Comparing ML/AI models
How should we compare models?
Designing, training, and deploying modern ML/AI models is a very complicated task. If you are given two (or more models), can you tell if they are “functionally the same”? This isn’t a well-posed question but it’s still important to answer, especially if we want to use the models widely.
The question is easier to ask if we think about a more familiar piece of technology, such as a camera. We might say that two smartphone cameras provide the same functionality while knowing that they are clearly designed and implemented differently. If we want to use images from both cameras for some data analysis, we might need to calibrate to correct for systematic differences.
Asking the same question about ML/AI models leads to a number of different questions about training, model approximations, and model interpretations.
Representative publications
Talks
Funding
This work was partially supported by the Statistical Inference Generates kNowledge for Artificial Learners (SIGNAL) program at Pacific Northwest National Laboratory (PNNL), as well as by the Mathematics for Artificial Reasoning in Science (MARS) initiative via the Laboratory Directed Research and Development (LDRD) Program at PNNL.
This project was funded by a grant in collaboration with the Pacific Northwest National Labs (PNNL) on trying to understand the variability caused by using stochastic optimization.

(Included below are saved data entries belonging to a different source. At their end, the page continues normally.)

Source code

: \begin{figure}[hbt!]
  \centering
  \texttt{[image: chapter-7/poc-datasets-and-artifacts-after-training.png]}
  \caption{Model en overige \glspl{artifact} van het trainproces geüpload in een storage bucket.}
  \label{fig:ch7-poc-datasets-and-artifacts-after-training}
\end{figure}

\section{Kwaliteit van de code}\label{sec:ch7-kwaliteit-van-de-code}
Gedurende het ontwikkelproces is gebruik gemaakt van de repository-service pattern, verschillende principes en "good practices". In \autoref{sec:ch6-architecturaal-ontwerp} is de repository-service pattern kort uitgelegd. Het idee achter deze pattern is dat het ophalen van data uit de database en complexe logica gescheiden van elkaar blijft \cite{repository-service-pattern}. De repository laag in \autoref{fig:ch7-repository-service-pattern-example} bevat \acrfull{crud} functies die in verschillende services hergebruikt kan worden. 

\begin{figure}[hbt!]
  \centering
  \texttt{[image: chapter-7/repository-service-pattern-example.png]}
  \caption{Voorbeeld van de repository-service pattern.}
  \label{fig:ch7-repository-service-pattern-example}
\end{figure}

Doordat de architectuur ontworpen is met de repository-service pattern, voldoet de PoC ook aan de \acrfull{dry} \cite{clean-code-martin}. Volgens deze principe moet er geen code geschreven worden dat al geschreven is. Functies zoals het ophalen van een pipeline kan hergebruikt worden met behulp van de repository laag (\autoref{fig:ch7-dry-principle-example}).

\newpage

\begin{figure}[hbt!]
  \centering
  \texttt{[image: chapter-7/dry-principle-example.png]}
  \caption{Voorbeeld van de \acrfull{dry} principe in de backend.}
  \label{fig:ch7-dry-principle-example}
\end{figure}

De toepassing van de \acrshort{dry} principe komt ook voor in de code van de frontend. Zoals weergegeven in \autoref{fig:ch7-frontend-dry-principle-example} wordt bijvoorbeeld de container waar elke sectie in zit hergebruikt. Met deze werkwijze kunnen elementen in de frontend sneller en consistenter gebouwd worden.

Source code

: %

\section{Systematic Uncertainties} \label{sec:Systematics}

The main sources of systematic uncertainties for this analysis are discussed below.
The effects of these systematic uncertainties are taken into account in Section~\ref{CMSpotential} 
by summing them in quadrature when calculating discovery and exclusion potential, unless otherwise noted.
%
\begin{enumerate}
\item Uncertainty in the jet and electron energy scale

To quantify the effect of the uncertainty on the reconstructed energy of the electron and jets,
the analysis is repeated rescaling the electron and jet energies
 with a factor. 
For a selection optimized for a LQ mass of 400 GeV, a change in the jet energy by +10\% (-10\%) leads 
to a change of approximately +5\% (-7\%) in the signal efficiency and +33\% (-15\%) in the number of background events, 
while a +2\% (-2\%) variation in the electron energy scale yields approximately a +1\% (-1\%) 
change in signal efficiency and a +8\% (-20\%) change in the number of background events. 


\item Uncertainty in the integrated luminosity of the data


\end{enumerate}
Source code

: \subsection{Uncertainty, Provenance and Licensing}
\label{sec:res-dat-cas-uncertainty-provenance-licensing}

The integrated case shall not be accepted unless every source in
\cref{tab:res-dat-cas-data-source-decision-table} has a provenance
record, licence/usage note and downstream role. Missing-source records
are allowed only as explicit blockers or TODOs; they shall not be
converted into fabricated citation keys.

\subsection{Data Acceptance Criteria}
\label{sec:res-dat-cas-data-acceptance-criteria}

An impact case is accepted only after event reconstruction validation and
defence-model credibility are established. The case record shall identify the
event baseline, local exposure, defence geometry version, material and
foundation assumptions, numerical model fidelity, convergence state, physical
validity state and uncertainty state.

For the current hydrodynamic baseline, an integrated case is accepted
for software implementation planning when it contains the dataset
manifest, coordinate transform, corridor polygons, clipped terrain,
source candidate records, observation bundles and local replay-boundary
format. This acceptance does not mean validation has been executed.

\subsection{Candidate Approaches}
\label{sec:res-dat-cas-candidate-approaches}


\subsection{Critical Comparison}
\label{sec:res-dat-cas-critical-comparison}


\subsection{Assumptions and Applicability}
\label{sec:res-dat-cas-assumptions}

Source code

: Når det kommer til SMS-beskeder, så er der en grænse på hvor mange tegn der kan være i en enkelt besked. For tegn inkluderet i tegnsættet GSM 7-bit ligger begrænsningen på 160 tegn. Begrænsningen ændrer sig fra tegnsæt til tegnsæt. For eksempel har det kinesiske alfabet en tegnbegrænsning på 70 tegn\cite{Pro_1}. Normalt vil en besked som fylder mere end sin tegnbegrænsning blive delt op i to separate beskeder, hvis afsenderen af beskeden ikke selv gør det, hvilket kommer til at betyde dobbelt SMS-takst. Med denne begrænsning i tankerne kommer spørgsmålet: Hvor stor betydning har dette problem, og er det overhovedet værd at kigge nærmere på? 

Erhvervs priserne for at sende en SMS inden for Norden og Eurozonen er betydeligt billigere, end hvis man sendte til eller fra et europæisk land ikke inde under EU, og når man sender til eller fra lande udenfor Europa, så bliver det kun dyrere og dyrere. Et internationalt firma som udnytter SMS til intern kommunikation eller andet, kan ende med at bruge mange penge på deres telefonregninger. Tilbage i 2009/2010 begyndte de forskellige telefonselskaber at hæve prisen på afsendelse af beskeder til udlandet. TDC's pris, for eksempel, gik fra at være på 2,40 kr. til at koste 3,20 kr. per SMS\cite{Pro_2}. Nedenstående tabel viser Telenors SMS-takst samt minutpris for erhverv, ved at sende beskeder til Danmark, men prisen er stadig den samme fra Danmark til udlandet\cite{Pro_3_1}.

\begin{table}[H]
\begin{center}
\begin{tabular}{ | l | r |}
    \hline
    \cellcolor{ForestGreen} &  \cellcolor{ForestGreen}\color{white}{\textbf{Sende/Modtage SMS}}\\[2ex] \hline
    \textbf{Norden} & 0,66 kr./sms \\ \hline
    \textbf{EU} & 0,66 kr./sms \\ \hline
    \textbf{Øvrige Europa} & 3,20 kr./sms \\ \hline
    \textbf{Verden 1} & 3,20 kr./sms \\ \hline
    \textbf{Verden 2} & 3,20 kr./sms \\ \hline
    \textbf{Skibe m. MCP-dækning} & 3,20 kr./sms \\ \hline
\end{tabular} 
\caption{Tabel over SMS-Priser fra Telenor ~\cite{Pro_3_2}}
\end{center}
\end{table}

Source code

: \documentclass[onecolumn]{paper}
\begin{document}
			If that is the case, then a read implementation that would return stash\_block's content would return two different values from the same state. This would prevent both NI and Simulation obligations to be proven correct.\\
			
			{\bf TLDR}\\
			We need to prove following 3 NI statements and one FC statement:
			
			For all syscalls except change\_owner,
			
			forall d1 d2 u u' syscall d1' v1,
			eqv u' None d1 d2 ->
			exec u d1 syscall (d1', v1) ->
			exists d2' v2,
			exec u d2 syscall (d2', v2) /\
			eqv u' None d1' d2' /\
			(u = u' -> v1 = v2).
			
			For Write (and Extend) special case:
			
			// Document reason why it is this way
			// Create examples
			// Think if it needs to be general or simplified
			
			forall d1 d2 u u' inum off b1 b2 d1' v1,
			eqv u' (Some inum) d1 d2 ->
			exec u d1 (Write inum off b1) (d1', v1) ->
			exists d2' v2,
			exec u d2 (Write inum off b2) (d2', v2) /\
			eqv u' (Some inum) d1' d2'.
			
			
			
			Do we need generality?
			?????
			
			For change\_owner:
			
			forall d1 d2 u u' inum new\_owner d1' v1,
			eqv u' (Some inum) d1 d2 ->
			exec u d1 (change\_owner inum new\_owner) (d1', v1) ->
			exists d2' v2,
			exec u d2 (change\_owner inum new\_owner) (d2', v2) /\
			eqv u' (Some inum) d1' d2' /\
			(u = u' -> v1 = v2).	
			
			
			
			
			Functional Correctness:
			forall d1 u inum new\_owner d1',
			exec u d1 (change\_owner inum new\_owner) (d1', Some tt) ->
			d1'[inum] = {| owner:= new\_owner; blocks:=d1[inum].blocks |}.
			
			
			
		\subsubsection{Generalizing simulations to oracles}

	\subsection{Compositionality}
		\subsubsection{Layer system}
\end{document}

Training a deep neural network (DNN) often involves stochastic optimization, which means each run will produce a different model. Several works suggest this variability is negligible when models have the same performance, which in the case of classification is test accuracy. However, models with similar test accuracy may not be computing the same function.
So far we have looked at a new measure of closeness between classification models based on the output of the network before thresholding. Our measure is based on a robust hypothesis-testing framework and can be adapted to other quantities derived from trained models.